ザッカーバーグは以前から、Llamaシリーズのオープン性をOpenAIなどの競合企業との差別化の核心戦略として高調にアピールしていた。しかし、メタ社はAI分野に数十億ドルを投資し(トップ人材の採用やデータセンター建設にも巨額の給与を支払っている)、広告ビジネス以外にも膨大な収益圧力に直面している。また、最高水準のAI研究ラボを持っているものの、AIの商業化においてはOpenAIやグーグルDeepMindなどに遅れを取っている。

閉鎖モデルへの転向により、メタ社は技術に対してより多くの制御権と明確な収益路線を手に入れることができる。ザッカーバーグ自身も過去に、オープンソースを支持しているが、ある技術が強すぎてオープンソース化することが「責任を持てない」場合、それをオープンソースにしないだろうと表明している。
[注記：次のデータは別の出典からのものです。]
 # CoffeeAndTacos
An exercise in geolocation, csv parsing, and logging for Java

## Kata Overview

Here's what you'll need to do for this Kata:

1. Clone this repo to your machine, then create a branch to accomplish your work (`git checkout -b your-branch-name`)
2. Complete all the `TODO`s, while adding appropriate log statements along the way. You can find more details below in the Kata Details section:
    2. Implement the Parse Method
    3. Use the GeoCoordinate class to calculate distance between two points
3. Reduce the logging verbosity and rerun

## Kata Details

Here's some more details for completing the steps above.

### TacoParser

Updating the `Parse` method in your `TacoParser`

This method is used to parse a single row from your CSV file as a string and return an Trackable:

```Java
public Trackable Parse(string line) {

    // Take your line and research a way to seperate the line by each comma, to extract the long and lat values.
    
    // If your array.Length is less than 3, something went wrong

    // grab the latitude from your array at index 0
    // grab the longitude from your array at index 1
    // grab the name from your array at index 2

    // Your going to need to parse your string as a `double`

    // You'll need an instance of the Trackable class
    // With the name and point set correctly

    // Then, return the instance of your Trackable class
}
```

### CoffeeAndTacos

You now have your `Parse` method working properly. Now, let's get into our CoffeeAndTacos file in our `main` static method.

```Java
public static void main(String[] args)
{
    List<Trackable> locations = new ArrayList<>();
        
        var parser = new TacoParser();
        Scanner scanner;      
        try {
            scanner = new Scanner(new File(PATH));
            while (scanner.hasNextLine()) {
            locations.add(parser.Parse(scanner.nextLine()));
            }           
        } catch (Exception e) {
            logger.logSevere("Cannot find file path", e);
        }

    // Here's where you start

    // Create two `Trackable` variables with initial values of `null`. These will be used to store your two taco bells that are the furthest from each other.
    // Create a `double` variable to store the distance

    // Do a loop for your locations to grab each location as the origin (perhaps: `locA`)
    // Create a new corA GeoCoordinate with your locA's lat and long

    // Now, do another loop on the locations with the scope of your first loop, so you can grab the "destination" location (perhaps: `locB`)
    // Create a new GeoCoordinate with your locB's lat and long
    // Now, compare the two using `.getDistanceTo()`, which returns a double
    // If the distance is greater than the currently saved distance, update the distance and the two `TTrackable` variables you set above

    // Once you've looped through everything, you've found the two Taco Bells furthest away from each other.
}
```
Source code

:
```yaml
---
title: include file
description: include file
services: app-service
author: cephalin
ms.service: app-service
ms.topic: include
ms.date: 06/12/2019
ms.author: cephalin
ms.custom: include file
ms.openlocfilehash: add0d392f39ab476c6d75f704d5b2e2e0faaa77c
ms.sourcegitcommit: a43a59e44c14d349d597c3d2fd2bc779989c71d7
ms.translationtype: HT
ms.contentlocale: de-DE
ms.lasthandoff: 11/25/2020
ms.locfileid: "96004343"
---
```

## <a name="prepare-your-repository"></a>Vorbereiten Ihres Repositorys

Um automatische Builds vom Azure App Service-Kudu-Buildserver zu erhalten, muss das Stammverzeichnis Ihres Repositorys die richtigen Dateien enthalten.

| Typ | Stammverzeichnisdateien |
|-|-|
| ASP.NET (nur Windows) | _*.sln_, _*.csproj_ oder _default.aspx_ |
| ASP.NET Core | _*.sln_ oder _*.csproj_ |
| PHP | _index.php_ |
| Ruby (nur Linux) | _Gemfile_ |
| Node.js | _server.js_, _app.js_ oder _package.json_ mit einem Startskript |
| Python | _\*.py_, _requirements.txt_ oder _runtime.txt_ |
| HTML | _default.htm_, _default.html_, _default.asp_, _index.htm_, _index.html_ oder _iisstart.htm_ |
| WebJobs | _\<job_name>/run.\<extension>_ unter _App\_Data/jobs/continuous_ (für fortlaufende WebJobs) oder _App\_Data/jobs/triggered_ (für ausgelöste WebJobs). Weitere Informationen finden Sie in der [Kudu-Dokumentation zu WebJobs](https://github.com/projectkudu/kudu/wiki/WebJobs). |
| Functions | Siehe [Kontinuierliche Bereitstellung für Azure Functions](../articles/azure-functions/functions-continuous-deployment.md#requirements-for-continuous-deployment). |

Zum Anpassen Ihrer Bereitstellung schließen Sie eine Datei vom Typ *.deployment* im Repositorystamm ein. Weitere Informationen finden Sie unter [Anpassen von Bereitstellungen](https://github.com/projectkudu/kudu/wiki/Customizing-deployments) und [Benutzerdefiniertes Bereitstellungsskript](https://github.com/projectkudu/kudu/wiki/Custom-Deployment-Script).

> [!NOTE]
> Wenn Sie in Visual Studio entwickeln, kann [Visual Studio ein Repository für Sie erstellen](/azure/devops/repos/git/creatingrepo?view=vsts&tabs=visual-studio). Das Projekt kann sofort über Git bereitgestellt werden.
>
この潜在的な転換は、世界的なAIの状況を再構築するかもしれない。メタのLlamaシリーズによって推進されてきたオープンソースの流れは、やや鈍化する可能性があり、閉鎖されたエコシステムを持つ巨大企業へ権力が再集中する恐れがある。一方で、オープンベースモデルに依存するスタートアップエコシステムには深刻な影響を与えることになり、地政学的競争において、オープンソースAIを積極的に受け入れている中国にオープンソース分野の主導権を渡す可能性もある。